By Patrick Cronin
Hampton Union, Friday, August 18, 2006
[The following article is courtesy of the Hampton Union and Seacoast Online.]
HAMPTON -- Creditors of the bankrupt Foss Manufacturing are asking a federal bankruptcy judge to place an additional $3.4 million attachment on all assets owned by Stephen Foss, the company's former CEO.
The Official Committee of Unsecured Creditors filed the request in bankruptcy court this week asking for the attachment to be on all real estate and bank accounts in New Hampshire in which Foss has an interest.
Bankruptcy Judge Michael Deasy has already placed a $3.7 million attachment on Foss' home in Rye, citing that it is likely creditors can prove their case against Foss, which claims he looted the company for personal gain even though it was near bankruptcy.

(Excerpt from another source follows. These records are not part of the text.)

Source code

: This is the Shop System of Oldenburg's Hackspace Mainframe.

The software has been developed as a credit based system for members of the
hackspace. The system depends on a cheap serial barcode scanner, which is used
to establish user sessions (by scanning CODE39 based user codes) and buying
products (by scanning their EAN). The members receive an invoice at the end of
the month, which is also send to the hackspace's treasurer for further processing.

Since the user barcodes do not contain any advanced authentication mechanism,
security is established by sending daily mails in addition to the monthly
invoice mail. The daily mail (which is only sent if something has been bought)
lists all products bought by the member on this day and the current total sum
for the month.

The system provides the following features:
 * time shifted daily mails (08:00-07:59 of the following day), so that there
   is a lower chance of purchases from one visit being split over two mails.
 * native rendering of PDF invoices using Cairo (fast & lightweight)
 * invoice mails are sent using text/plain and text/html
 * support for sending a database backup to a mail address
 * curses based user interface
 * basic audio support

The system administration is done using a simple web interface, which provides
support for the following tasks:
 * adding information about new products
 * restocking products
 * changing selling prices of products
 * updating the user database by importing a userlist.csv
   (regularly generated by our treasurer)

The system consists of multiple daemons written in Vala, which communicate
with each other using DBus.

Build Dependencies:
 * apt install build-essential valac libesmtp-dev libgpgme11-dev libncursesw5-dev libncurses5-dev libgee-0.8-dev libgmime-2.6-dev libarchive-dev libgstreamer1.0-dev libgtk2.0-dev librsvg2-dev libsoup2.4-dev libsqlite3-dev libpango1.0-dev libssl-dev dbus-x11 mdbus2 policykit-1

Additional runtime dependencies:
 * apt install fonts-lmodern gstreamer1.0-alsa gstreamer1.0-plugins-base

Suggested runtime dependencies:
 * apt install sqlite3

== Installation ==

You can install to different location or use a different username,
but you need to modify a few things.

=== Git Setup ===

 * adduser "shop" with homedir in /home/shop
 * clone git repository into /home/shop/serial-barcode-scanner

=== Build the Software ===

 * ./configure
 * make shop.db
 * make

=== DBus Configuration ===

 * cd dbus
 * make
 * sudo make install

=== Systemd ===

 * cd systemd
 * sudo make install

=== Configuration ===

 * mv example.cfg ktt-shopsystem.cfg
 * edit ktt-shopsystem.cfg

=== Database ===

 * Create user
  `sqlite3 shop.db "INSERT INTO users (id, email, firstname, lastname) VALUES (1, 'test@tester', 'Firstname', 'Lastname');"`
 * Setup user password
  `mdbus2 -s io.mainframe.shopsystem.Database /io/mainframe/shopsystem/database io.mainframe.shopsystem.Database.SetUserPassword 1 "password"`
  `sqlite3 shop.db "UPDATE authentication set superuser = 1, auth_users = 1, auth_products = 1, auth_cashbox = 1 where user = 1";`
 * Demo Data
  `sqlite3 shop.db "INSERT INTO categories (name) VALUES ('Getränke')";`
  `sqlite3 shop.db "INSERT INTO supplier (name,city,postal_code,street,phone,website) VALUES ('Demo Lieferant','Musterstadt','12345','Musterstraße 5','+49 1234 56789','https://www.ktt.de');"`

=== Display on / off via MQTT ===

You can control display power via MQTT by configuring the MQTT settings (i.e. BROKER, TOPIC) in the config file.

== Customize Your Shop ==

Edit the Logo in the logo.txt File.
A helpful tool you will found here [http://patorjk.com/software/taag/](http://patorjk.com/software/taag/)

Creditors filed suit against Foss and other former company officials in June stating those officials used company money on illegal dividends, excessive compensation and improvements on the family's homes while the company was going broke.

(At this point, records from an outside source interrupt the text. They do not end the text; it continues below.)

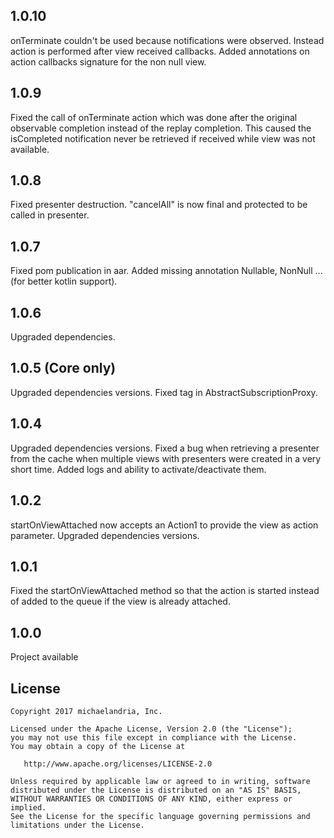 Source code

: ## 1.0.10
onTerminate couldn't be used because notifications were observed. Instead action is performed after view received callbacks.
Added annotations on action callbacks signature for the non null view.

## 1.0.9
Fixed the call of onTerminate action which was done after the original observable completion instead of the replay completion.
This caused the isCompleted notification never be retrieved if received while view was not available.

## 1.0.8
Fixed presenter destruction.
"cancelAll" is now final and protected to be called in presenter.

## 1.0.7 

Fixed pom publication in aar.
Added missing annotation Nullable, NonNull ... (for better kotlin support).

## 1.0.6 

Upgraded dependencies.

## 1.0.5 (Core only)

Upgraded dependencies versions.
Fixed tag in AbstractSubscriptionProxy.

## 1.0.4

Upgraded dependencies versions.
Fixed a bug when retrieving a presenter from the cache when multiple views with presenters were created in a very short time.
Added logs and ability to activate/deactivate them.

## 1.0.2

startOnViewAttached now accepts an Action1 to provide the view as action parameter.
Upgraded dependencies versions.

## 1.0.1

Fixed the startOnViewAttached method so that the action is started instead of added to the queue if the view is already attached.

## 1.0.0

Project available

License
--------

    Copyright 2017 michaelandria, Inc.

    Licensed under the Apache License, Version 2.0 (the "License");
    you may not use this file except in compliance with the License.
    You may obtain a copy of the License at

       http://www.apache.org/licenses/LICENSE-2.0

    Unless required by applicable law or agreed to in writing, software
    distributed under the License is distributed on an "AS IS" BASIS,
    WITHOUT WARRANTIES OR CONDITIONS OF ANY KIND, either express or implied.
    See the License for the specific language governing permissions and
    limitations under the License.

Creditors are trying to collect some of the $15 million owed to them. While a bankruptcy trustee sold the Hampton-based company for $39 million, the money was only used to pay off secured creditors, leaving unsecured creditors unpaid.

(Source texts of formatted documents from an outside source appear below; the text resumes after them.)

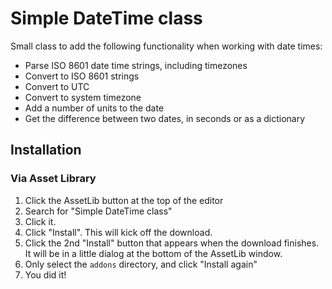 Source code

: # Simple DateTime class
Small class to add the following functionality when working with date times:

- Parse ISO 8601 date time strings, including timezones
- Convert to ISO 8601 strings
- Convert to UTC
- Convert to system timezone
- Add a number of units to the date
- Get the difference between two dates, in seconds or as a dictionary

## Installation
### Via Asset Library
1. Click the AssetLib button at the top of the editor
2. Search for "Simple DateTime class"
3. Click it.
4. Click "Install". This will kick off the download.
5. Click the 2nd "Install" button that appears when the download finishes. It will be in a little dialog at the bottom of the AssetLib window.
6. Only select the `addons` directory, and click "Install again"
7. You did it!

Creditors made the recent request because while the judge already placed the $3.7 million attachment on Foss's home at 45 Fairways Drive in Rye, it is only assessed at $2.7 million, according to court documents. Creditors also said the house still has $1.9 million left on the mortgage.
Creditors asked for the attachments because they said they were afraid that if the couple liquidates and transfers assets to undisclosed locations it may cause "irreparable harm" to their legal efforts.
A hearing on the matter has been scheduled for Sept. 5 at 2:30 p.m. in federal bankruptcy court.